My worst contest ever. I wasted 2 hours due to the n==0 case.
The writer of the problem should highlight the constrain if they are creating some problem in which there are mirror edge cases.

#WA CASE1

2 Likes
6

I too spent a lot of time thinking there actually exists a -1 case :frowning: .

Got it in the end though :slight_smile:

2 Likes
7

The statement quite clearly mentions the constraint 0 \leq N \lt 2^{32}. There are only two constraints in this problem!

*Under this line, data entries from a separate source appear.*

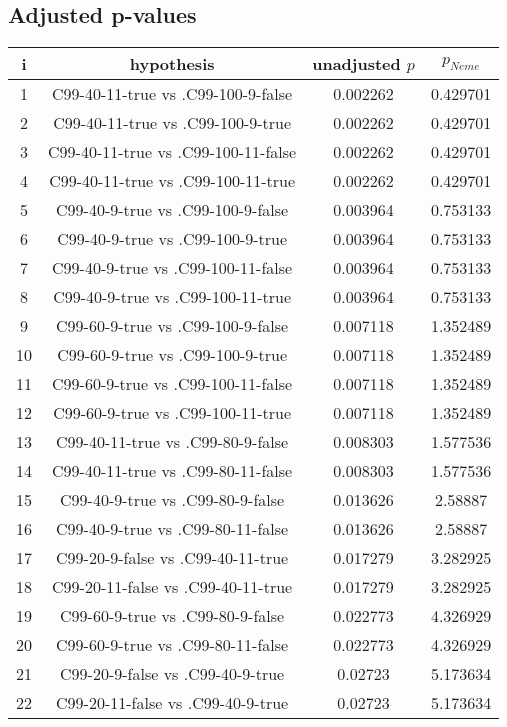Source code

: \documentclass[a4paper,10pt]{article}
\begin{document}
\begin{landscape}
\pagebreak

\subsection{Adjusted p-values}

\begin{table}[!htp]
\centering\scriptsize
\begin{tabular}{cccc}
i&hypothesis&unadjusted $p$&$p_{Neme}$\\
\hline1&C99-40-11-true vs .C99-100-9-false&0.002262&0.429701\\
2&C99-40-11-true vs .C99-100-9-true&0.002262&0.429701\\
3&C99-40-11-true vs .C99-100-11-false&0.002262&0.429701\\
4&C99-40-11-true vs .C99-100-11-true&0.002262&0.429701\\
5&C99-40-9-true vs .C99-100-9-false&0.003964&0.753133\\
6&C99-40-9-true vs .C99-100-9-true&0.003964&0.753133\\
7&C99-40-9-true vs .C99-100-11-false&0.003964&0.753133\\
8&C99-40-9-true vs .C99-100-11-true&0.003964&0.753133\\
9&C99-60-9-true vs .C99-100-9-false&0.007118&1.352489\\
10&C99-60-9-true vs .C99-100-9-true&0.007118&1.352489\\
11&C99-60-9-true vs .C99-100-11-false&0.007118&1.352489\\
12&C99-60-9-true vs .C99-100-11-true&0.007118&1.352489\\
13&C99-40-11-true vs .C99-80-9-false&0.008303&1.577536\\
14&C99-40-11-true vs .C99-80-11-false&0.008303&1.577536\\
15&C99-40-9-true vs .C99-80-9-false&0.013626&2.58887\\
16&C99-40-9-true vs .C99-80-11-false&0.013626&2.58887\\
17&C99-20-9-false vs .C99-40-11-true&0.017279&3.282925\\
18&C99-20-11-false vs .C99-40-11-true&0.017279&3.282925\\
19&C99-60-9-true vs .C99-80-9-false&0.022773&4.326929\\
20&C99-60-9-true vs .C99-80-11-false&0.022773&4.326929\\
21&C99-20-9-false vs .C99-40-9-true&0.02723&5.173634\\
22&C99-20-11-false vs .C99-40-9-true&0.02723&5.173634\\

\end{tabular}
\end{table}
\end{landscape}
\end{document}
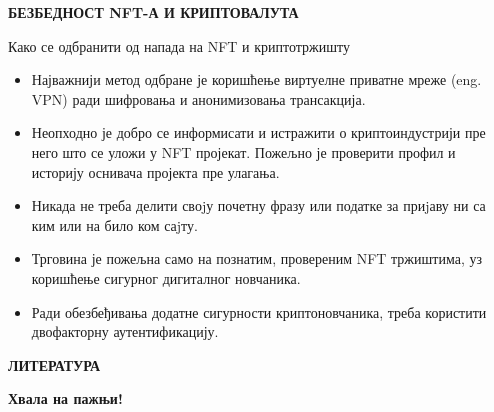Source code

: \documentclass{beamer}
\begin{document}
\begin{frame}
{\large\textbf{БЕЗБЕДНОСТ NFT-А И КРИПТОВАЛУТА}}
\begin{center}
\textcolor[rgb]{0,0,0.55}{\colorbox[rgb]{0,0,1}{\textcolor[rgb]{1,1,1}{Како се одбранити од напада на NFT и криптотржишту}}}
\end{center}
 \begin{itemize}
     \item Најважнији метод одбране је коришћење виртуелне приватне мреже (eng. VPN) ради шифровања и анонимизовања трансакција.
\item Неопходно је добро се информисати и истражити о криптоиндустрији пре него што се уложи у NFT пројекат. Пожељно је проверити профил и историју оснивача пројекта пре улагања.
\item Никада не треба делити своjу почетну фразу или податке за приjаву ни са ким или на било ком саjту.
\item Трговина је пожељна само на познатим, провереним NFT тржиштима, уз коришћење сигурног дигиталног новчаника.
\item Ради обезбеђивања додатне сигурности криптоновчаника, треба користити двофакторну аутентификацију.
 \end{itemize}
    
\end{frame}
\begin{frame} 
{\large\textbf{ЛИТЕРАТУРА}}
\begin{center}


\end{center}
\end{frame} 

\begin{frame}
\begin{center}
\textcolor[rgb]{0,0,0.55}{\colorbox[rgb]{0,0,1}{\textcolor[rgb]{1,1,1}{\Huge\textbf{Хвала на пажњи!}}}}
\end{center}
\end{frame}
\end{document}
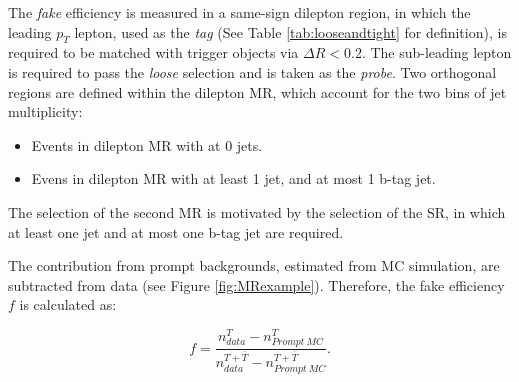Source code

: The \emph{fake} efficiency is measured in a same-sign dilepton region, in which the leading $p_T$ lepton, used as the \emph{tag} (See Table \ref{tab:looseandtight} for definition), is required to be matched with trigger objects via $\Delta R<$0.2. The sub-leading lepton is required to pass the \emph{loose} selection and is taken as the \emph{probe}. Two orthogonal regions are defined within the dilepton MR, which account for the two bins of jet multiplicity:

\begin{itemize}
\item Events in dilepton MR with at 0 jets.
\item Evens in dilepton MR with at least 1 jet, and at most 1 b-tag jet.
\end{itemize}

The selection of the second MR is motivated by the selection of the SR, in which at least one jet and at most one b-tag jet are required. 

The contribution from prompt backgrounds, estimated from MC simulation, are subtracted from data (see Figure \ref{fig:MRexample}). Therefore, the fake efficiency $f$ is calculated as:

\begin{equation}
f=\frac{n_{data}^{T}-n_{Prompt~MC}^{T}}{n_{data}^{T+\overline{T}}-n_{Prompt~MC}^{T+\overline{T}}}.
\label{eq:f_eq}
\end{equation}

Also, the tester’s solution and editorialist’s solution I’ve explained (and whose code is linked) have no edge cases at all.

1 Like
8 
#include <bits/stdc++.h>

using namespace std;
typedef long long ll;

int solve() {
	ll n, a = 0b0111111111111111111111111111111111111111
		, b = 0b1011111111111111111111111111111111111111
		, c = 0b1111111111111111111111111111111111111111
		, d;
	cin >> n;
	if(!n){
		cout << 0b001 << " " << 0b101 << " " << 0b110 << " " << 0b111;
		return 0;
	}
	d = c^n;

	if((((a&b)|c)^d) == n)
		cout << a << " " << b << " " << c << " " << d << "\n";
	return 0;
}

int main() {
	int TET;
	cin >> TET;
	for (int i = 1; i <= TET; i++) {
		if (solve()) {
			break;
		}
        return 0;
}

Can anybody please tell me, why my code fails for test case
when n=1;
when clearly I print the statement only when the condition in the answer is satisfied?
NOTE: a = 549755813887, b = 824633720831, c = 1099511627775,
where ((a&b)|c) = c
and d = c^n?
???
What is the problem?

10

Can anyone tell me where my code is failing 90481120.

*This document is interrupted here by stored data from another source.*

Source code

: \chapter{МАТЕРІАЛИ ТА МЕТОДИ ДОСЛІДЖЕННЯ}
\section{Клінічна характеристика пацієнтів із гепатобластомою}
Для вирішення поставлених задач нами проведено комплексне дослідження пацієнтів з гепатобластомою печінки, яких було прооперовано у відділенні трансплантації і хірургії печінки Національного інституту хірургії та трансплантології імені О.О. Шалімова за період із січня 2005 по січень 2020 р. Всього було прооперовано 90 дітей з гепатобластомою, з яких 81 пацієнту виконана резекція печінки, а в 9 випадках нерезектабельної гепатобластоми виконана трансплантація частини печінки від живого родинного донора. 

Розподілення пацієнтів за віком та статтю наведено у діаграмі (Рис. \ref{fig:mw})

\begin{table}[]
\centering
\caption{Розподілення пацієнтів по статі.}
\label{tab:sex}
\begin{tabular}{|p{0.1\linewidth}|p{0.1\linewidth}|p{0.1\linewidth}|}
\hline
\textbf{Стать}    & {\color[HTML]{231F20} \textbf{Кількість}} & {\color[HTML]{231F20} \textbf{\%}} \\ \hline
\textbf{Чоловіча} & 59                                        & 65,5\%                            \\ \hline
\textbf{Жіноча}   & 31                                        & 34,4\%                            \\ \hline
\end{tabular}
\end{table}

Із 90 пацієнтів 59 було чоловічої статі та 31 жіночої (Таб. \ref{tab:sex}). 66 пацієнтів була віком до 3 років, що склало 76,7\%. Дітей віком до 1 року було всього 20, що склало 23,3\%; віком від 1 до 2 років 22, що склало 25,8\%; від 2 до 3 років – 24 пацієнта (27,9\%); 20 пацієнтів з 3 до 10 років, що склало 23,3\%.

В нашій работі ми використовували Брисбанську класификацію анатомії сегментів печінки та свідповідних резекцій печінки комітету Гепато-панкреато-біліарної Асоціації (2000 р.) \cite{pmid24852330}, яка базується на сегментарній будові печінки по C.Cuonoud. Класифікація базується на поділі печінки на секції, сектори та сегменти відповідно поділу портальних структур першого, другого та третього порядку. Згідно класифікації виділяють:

Logic: (2&1)|0 results in 0 and 0^n= n

The corner cases are n=0, 1, 2 and I have had special coverage for those

11

If n = 0 → print 3 1 6 7.
If n = 1 → print 1 4 3 2

Given expression: ((a&b) | c) ^d =n

Try to make a&b == 0
i.e, 0 | c = c.

If n is odd → n-1 ^ 1 = n.
If n is even → n+1 ^ 1 = n.

If n < 8
Take a = 15, b=16
// To make distinct values when n=4
else
Take a = 2, b = 4

If n is odd:
then c = n-1
else if n is even :
Then c = n +1

Take d = 1

Print( a,b,c,d)

CodeChef: Practical coding for everyone ( my solution)

12

I think something is wrong.
Check this submission,
CodeChef: Practical coding for everyone
and this one
CodeChef: Practical coding for everyone

→ First one is all wrong answers and other one is full AC, so whats the difference?
On, line 29, if i use 1L<<62, this gives wrong and 1L<<34, this gives AC,
but accoridng to the constraints, both should give AC, can anyone correct me on this?

13

2^62 is greater 10^18 chage it to 2^59(less than 2^18) and it passes again and change to 2^60(greater than 10^18) it fails again
2^59
2^60

14

I have tried with a similar approach, but I am getting WA for Test #0:

#include <bits/stdc++.h>
using namespace std;

int main() {
    ios_base::sync_with_stdio(false);
    cin.tie(NULL);
    cout.tie(NULL);
    int t;
    cin >> t;
    long long c = pow(2,32)-1;
    while(t--) {
        long long n;
        cin >> n;
        if(n == 0) cout << 4 << ' ' << 6 << ' ' << 5 << ' ' << 1 << '\n'; 
        else if(n == c) cout << 2 << ' ' << 4 << ' ' << n-1 << ' ' << 1 << '\n';
        else {
            long long d = n^c;
            if(d <= 2) cout << 3 << ' ' << 4 << ' ' << c << ' ' << d << '\n';
            else cout << 1 << ' ' << 2 << ' ' << c << ' ' << d << ' ' << '\n';
        }
    }
    return 0;
}

Can you help me in identifying the test case?